Le 16 octobre 1854, Lincoln dans sa lutte contre l’esclavage a déclaré dans le discours de Peoria : « Il y a près de quatre-vingts ans, nous avons commencé par déclarer que tous les hommes étaient créés égaux, mais maintenant nous avons régressé vers une autre déclaration, que pour certains hommes le droit d’en asservir d’autres est un droit sacré de l’autonomie gouvernementale ». Le président américain s’est appuyé sur ce texte à de nombreuses autres reprises et a mis en valeur son importance. Les mouvements féministes américains se sont emparés aussi de ce texte tout comme Martin Luther King dans son discours I have a dream. Enfin, la culture populaire mentionne souvent ce texte directement ou indirectement (Liberty Bell par exemple).

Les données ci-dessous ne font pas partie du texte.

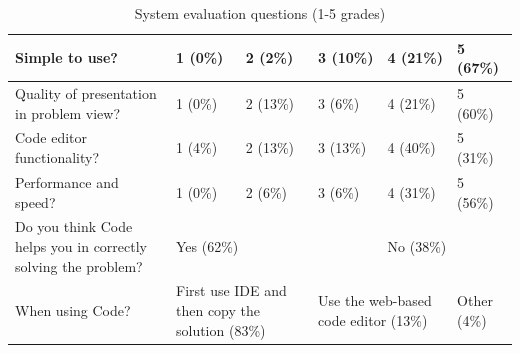 \documentclass{llncs}
\begin{document}
\begin{table}[htb]
\caption{System evaluation questions (1-5 grades)}
\begin{center}
\begin{tabular}{ |p{5cm}|l|l|l|l|l| }
\hline
Simple to use? & 1 (0\%) & 2 (2\%) & 3 (10\%) & 4 (21\%) & 5 (67\%) \\
\hline
Quality of presentation in problem view? & 1 (0\%) & 2 (13\%) & 3 (6\%) & 4
(21\%) & 5 (60\%)
\\
\hline
Code editor functionality? & 1 (4\%) & 2 (13\%) & 3 (13\%) & 4 (40\%) & 5 (31\%)
\\
\hline
Performance and speed? & 1 (0\%) & 2 (6\%) & 3 (6\%) & 4 (31\%) & 5 (56\%) \\
\hline
Do you think Code helps you in correctly solving the problem? &
\multicolumn{3}{l|}{Yes (62\%)} & \multicolumn{2}{l|}{No (38\%)}
 \\
\hline
When using Code? & \multicolumn{2}{p{2.5cm}|}{First use IDE and then copy the
solution (83\%)} & \multicolumn{2}{p{2.5cm}|}{Use the web-based code editor
(13\%)} & Other (4\%) \\
\hline
\end{tabular}
\label{table:system_evaluation}
\end{center}
\end{table}
\end{document}
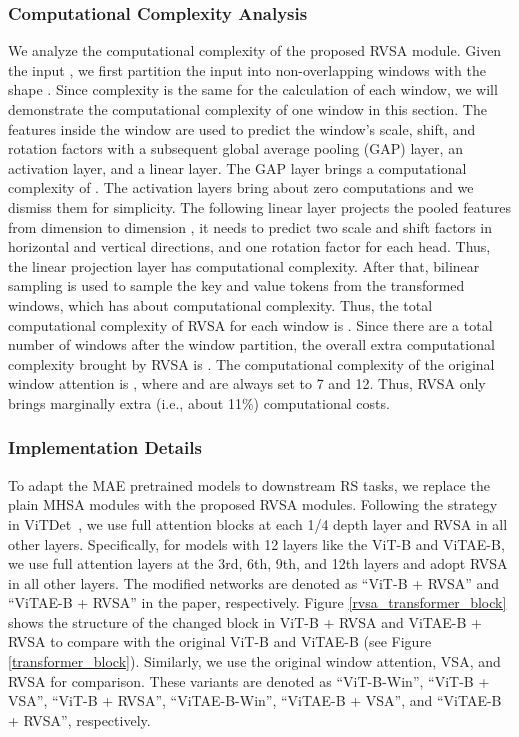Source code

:\documentclass[10pt, journal,twoside]{IEEEtran}
\begin{document}
\subsubsection{Computational Complexity Analysis} We analyze the computational complexity of the proposed RVSA module. Given the input , we first partition the input into non-overlapping windows with the shape . Since complexity is the same for the calculation of each window, we will demonstrate the computational complexity of one window in this section. The features inside the window are used to predict the window's scale, shift, and rotation factors with a subsequent global average pooling (GAP) layer, an activation layer, and a linear layer. The GAP layer brings a computational complexity of . The activation layers bring about zero computations and we dismiss them for simplicity. The following linear layer projects the pooled features from dimension  to dimension , it needs to predict two scale and shift factors in horizontal and vertical directions, and one rotation factor for each head. Thus, the linear projection layer has  computational complexity. After that, bilinear sampling is used to sample the key and value tokens from the transformed windows, which has about  computational complexity. Thus, the total computational complexity of RVSA for each window is . Since there are a total number of  windows after the window partition, the overall extra computational complexity brought by RVSA is . The computational complexity of the original window attention is , where  and  are always set to 7 and 12. Thus, RVSA only brings marginally extra (i.e., about 11\%) computational costs.


\subsubsection{Implementation Details}
To adapt the MAE pretrained models to downstream RS tasks, we replace the plain MHSA modules with the proposed RVSA modules. Following the strategy in ViTDet~\cite{vitdet}, we use full attention blocks at each 1/4 depth layer and RVSA in all other layers. Specifically, for models with 12 layers like the ViT-B and ViTAE-B, we use full attention layers at the 3rd, 6th, 9th, and 12th layers and adopt RVSA in all other layers. The modified networks are denoted as ``ViT-B + RVSA'' and ``ViTAE-B + RVSA'' in the paper, respectively. Figure \ref{rvsa_transformer_block} shows the structure of the changed block in ViT-B + RVSA and ViTAE-B + RVSA to compare with the original ViT-B and ViTAE-B (see Figure \ref{transformer_block}). Similarly, we use the original window attention, VSA, and RVSA for comparison. These variants are denoted as ``ViT-B-Win'', ``ViT-B + VSA'', ``ViT-B + RVSA'', ``ViTAE-B-Win'', ``ViTAE-B + VSA'', and ``ViTAE-B + RVSA'', respectively.
\end{document}
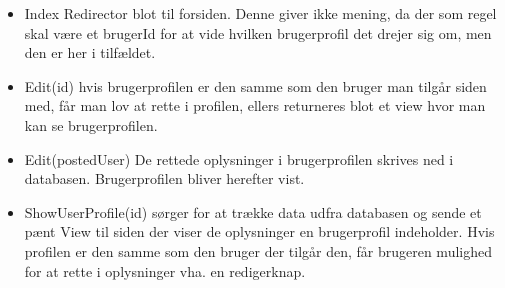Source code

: \begin{itemize}
	\item Index Redirector blot til forsiden. Denne giver ikke mening, da der som regel skal være et brugerId for at vide hvilken brugerprofil det drejer sig om, men den er her i tilfældet.
	\item Edit(id) hvis brugerprofilen er den samme som den bruger man tilgår siden med, får man lov at rette i profilen, ellers returneres blot et view hvor man kan se brugerprofilen.
	\item Edit(postedUser) De rettede oplysninger i brugerprofilen skrives ned i databasen. Brugerprofilen bliver herefter vist.
	\item ShowUserProfile(id) sørger for at trække data udfra databasen og sende et pænt View til siden der viser de oplysninger en brugerprofil indeholder. Hvis profilen er den samme som den bruger der tilgår den, får brugeren mulighed for at rette i oplysninger vha. en redigerknap.
\end{itemize}
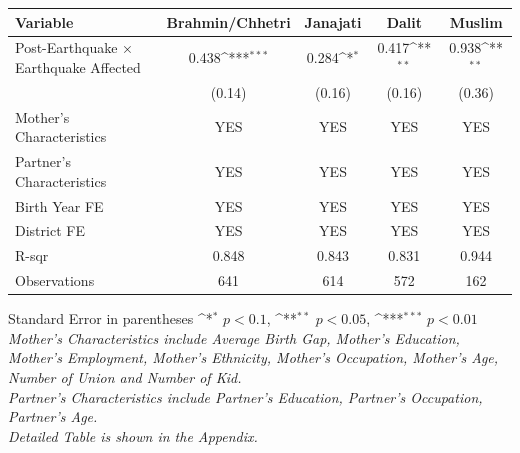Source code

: \def\sym#1{\ifmmode^{#1}\else\(^{#1}\)\fi}
\renewcommand{\arraystretch}{1.4}
\small
\setlength{\tabcolsep}{6pt}

\begin{flushleft}
\begin{tabular}{@{}p{7.5cm}*{4}{c}@{}}
\hline\hline
Variable & Brahmin/Chhetri & Janajati & Dalit & Muslim \\
\hline
Post-Earthquake × Earthquake Affected & 0.438\sym{***} & 0.284\sym{*} & 0.417\sym{**} & 0.938\sym{**} \\
                                      & (0.14) & (0.16) & (0.16) & (0.36) \\
\hline
Mother's Characteristics              & YES & YES & YES & YES \\
Partner's Characteristics             & YES & YES & YES & YES \\
\hline
Birth Year FE                         & YES & YES & YES & YES \\
District FE                           & YES & YES & YES & YES \\
R-sqr                                 & 0.848 & 0.843 & 0.831 & 0.944 \\
Observations                          & 641 & 614 & 572 & 162 \\
\hline\hline
\end{tabular}

\vspace{4pt}
\noindent\footnotesize
Standard Error in parentheses \sym{*} \(p<0.1\), \sym{**} \(p<0.05\), \sym{***} \(p<0.01\)\\
\textit{Mother’s Characteristics include Average Birth Gap, Mother’s Education, Mother’s Employment, Mother’s Ethnicity, Mother’s Occupation, Mother’s Age, Number of Union and Number of Kid.}\\
\textit{Partner’s Characteristics include Partner’s Education, Partner’s Occupation, Partner’s Age.}\\
\textit{Detailed Table is shown in the Appendix.}
\end{flushleft}
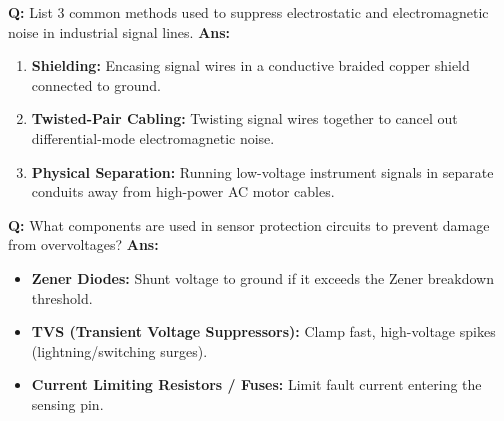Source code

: \documentclass[10pt,a4paper,twocolumn]{article}
\begin{document}
\begin{tcolorbox}[
  colback=white,
  colframe=UnitColorOne,
  colbacktitle=gray!10!white,
  coltitle=black,
  fonttitle=\bfseries\sffamily\small,
  title={Unit I $\bullet$ Card 14: Noise Suppression Techniques},
  boxrule=1.2pt,
  arc=2mm,
  outer arc=2mm,
  boxsep=1.5mm,
  top=1mm,
  bottom=1mm,
  left=1.5mm,
  right=1.5mm,
  before skip=2.5mm,
  after skip=2.5mm
]
\textbf{Q:} List 3 common methods used to suppress electrostatic and electromagnetic noise in industrial signal lines.
\tcbline
\textbf{Ans:} \begin{enumerate}
  \item \textbf{Shielding:} Encasing signal wires in a conductive braided copper shield connected to ground.
  \item \textbf{Twisted-Pair Cabling:} Twisting signal wires together to cancel out differential-mode electromagnetic noise.
  \item \textbf{Physical Separation:} Running low-voltage instrument signals in separate conduits away from high-power AC motor cables.
\end{enumerate}
\end{tcolorbox}


\begin{tcolorbox}[
  colback=white,
  colframe=UnitColorOne,
  colbacktitle=gray!10!white,
  coltitle=black,
  fonttitle=\bfseries\sffamily\small,
  title={Unit I $\bullet$ Card 15: Sensor Protection Circuits},
  boxrule=1.2pt,
  arc=2mm,
  outer arc=2mm,
  boxsep=1.5mm,
  top=1mm,
  bottom=1mm,
  left=1.5mm,
  right=1.5mm,
  before skip=2.5mm,
  after skip=2.5mm
]
\textbf{Q:} What components are used in sensor protection circuits to prevent damage from overvoltages?
\tcbline
\textbf{Ans:} \begin{itemize}
  \item   \textbf{Zener Diodes:} Shunt voltage to ground if it exceeds the Zener breakdown threshold.
  \item   \textbf{TVS (Transient Voltage Suppressors):} Clamp fast, high-voltage spikes (lightning/switching surges).
  \item   \textbf{Current Limiting Resistors / Fuses:} Limit fault current entering the sensing pin.
\end{itemize}
\end{tcolorbox}
\end{document}
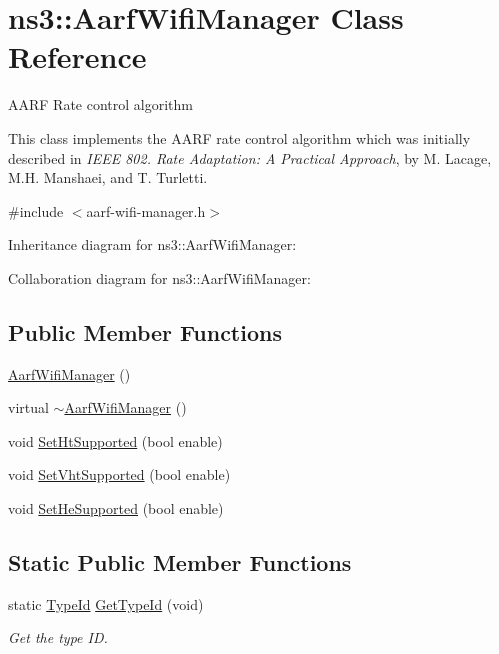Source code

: \hypertarget{classns3_1_1AarfWifiManager}{}\section{ns3\+:\+:Aarf\+Wifi\+Manager Class Reference}
\label{classns3_1_1AarfWifiManager}


A\+A\+RF Rate control algorithm

This class implements the A\+A\+RF rate control algorithm which was initially described in {\itshape I\+E\+EE 802. Rate Adaptation\+: A Practical Approach}, by M. Lacage, M.\+H. Manshaei, and T. Turletti.  




{\ttfamily \#include $<$aarf-\/wifi-\/manager.\+h$>$}



Inheritance diagram for ns3\+:\+:Aarf\+Wifi\+Manager\+:


Collaboration diagram for ns3\+:\+:Aarf\+Wifi\+Manager\+:
\subsection*{Public Member Functions}
\begin{DoxyCompactItemize}
\item 
\hyperlink{classns3_1_1AarfWifiManager_acbc4c0951d544f273a1180e757962189}{Aarf\+Wifi\+Manager} ()
\item 
virtual \hyperlink{classns3_1_1AarfWifiManager_a0982507e2692827867d60f209805e388}{$\sim$\+Aarf\+Wifi\+Manager} ()
\item 
void \hyperlink{classns3_1_1AarfWifiManager_a7ecfc86b1574eb90197b54aaec17e5e2}{Set\+Ht\+Supported} (bool enable)
\item 
void \hyperlink{classns3_1_1AarfWifiManager_a72edc7a081c8f2ea4bfe64ab60b1847c}{Set\+Vht\+Supported} (bool enable)
\item 
void \hyperlink{classns3_1_1AarfWifiManager_ac6bfb5fd25b40f25103293e8fbf2b9b2}{Set\+He\+Supported} (bool enable)
\end{DoxyCompactItemize}
\subsection*{Static Public Member Functions}
\begin{DoxyCompactItemize}
\item 
static \hyperlink{classns3_1_1TypeId}{Type\+Id} \hyperlink{classns3_1_1AarfWifiManager_a7113324dbe9fb238838fa464ccb2d6ce}{Get\+Type\+Id} (void)
\begin{DoxyCompactList}\small\item\em Get the type ID. \end{DoxyCompactList}\end{DoxyCompactItemize}
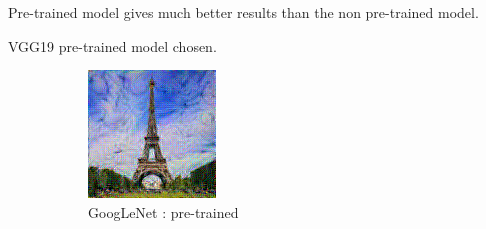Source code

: \documentclass[12pt]{beamer}
\begin{document}
\begin{frame}
        Pre-trained model gives much better results than the non pre-trained model.
        
        \footnotesize{VGG19 pre-trained model chosen.}
    \end{frame}
    
    \begin{frame}
        \begin{figure}[H]
            \centering
            \begin{subfigure}[b]{0.45\textwidth}
                \centering
                \includegraphics[width=\textwidth]{resources/gatys/models/googlenet.png}
                \caption{GoogLeNet : pre-trained}
            \end{subfigure}
            \hfill
            \begin{subfigure}[b]{0.45\textwidth}
                \centering

\end{subfigure}
\end{figure}
\end{frame}
\end{document}
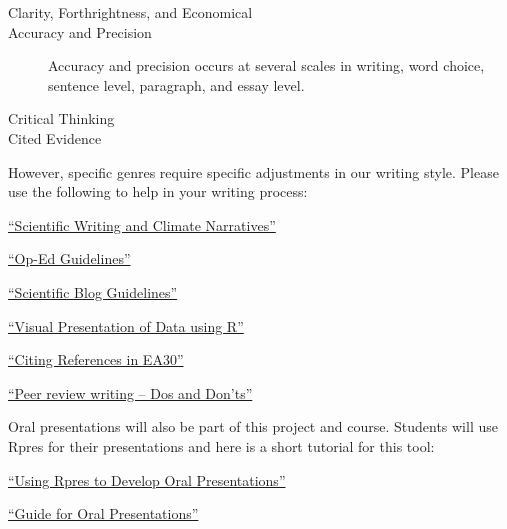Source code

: \documentclass{article}\usepackage[]{graphicx}\usepackage[]{color}
\newenvironment{itemize*}%
  {\begin{itemize}%
    \setlength{\itemsep}{0pt}%
    \setlength{\parskip}{0pt}}%
  {\end{itemize}}
\begin{document}
\begin{description}
  \item[Clarity, Forthrightness, and Economical]
  \item[Accuracy and Precision] Accuracy and precision occurs at several scales in writing, word choice, sentence level, paragraph, and essay level. 
  \item[Critical Thinking]
  \item[Cited Evidence]
\end{description}

However, specific genres require specific adjustments in our writing style. Please use the following to help in your writing process:

\begin{itemize*}
  \item \href{https://github.com/marclos/Climate_Change_Narratives/raw/master/Communication_Resources/Writing_About_Climate.pdf}{``Scientific Writing and Climate Narratives''}

  \item \href{https://github.com/marclos/Climate_Change_Narratives/raw/master/Communication_Resources/Op-Ed_Guidelines.pdf}{``Op-Ed Guidelines''}
  
  \item \href{https://github.com/marclos/Climate_Change_Narratives/raw/master/Communication_Resources/Scientific_Blog_Guidelines.pdf}{``Scientific Blog Guidelines''}
  
  
  \item \href{https://github.com/marclos/Climate_Change_Narratives/raw/master/Communication_Resources/Visualing_Data.pdf}{``Visual Presentation of Data using R''}
  
  \item \href{https://github.com/marclos/Climate_Change_Narratives/raw/master/Communication_Resources/Citing_Sources.pdf}{``Citing References in EA30''}
  
  \item \href{https://github.com/marclos/Climate_Change_Narratives/raw/master/Communication_Resources/Peer_Review-Dos_and_Donts.pdf}{``Peer review writing -- Dos and Don'ts''}
\end{itemize*}

Oral presentations will also be part of this project and course. Students will use Rpres for their presentations and here is a short tutorial for this tool:

\begin{itemize*}
  \item \href{https://github.com/marclos/Climate_Change_Narratives/raw/master/Communication_Resources/TBD.pdf}{``Using Rpres to Develop Oral Presentations''}
  
  \item \href{https://github.com/marclos/Climate_Change_Narratives/raw/master/Communication_Resources/TBD.pdf}{``Guide for Oral Presentations''}
\end{itemize*}
\end{document}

La déclaration d’indépendance américaine est un texte fondamental. Malgré ses lacunes (et peut-être aussi grâce à celles-ci), elle est un formidable outil de combat. Nous n’avons pas relevé la qualité et la limpidité du texte qui contribuent à son caractère percutant et virulent. Conçue comme un texte universel, elle est pourtant un texte américain influencé par les Lumières anglaises. Ce texte signe l’acte de naissance d’une nation. La révolution américaine est un thème toujours présent dans les esprits. Le Tea Party se revendique des idées qui ont conduit à la Boston Tea Party. Les médias contemporains se sont emparés de cette époque de multiples manières : les Simpsons, How I Met Your Mother, The Patriot, Benjamin Gates et le Trésor des Templiers ou même le jeu vidéo Assassin’s Creed III illustrent cet engouement.
Bibliographie
- COTTRET Bernard, La Révolution américaine : La quête du bonheur, Perrin, Paris, 2003.
- COULON Claude, L'Amérique au XVIIIe siècle, La naissance des États-Unis, Les Belles Lettres, Paris, 2010.
- KASPI André, Les Américains : Naissance et essor des États-Unis 1607-1945, Tome 1, Seuil, Paris, 2002.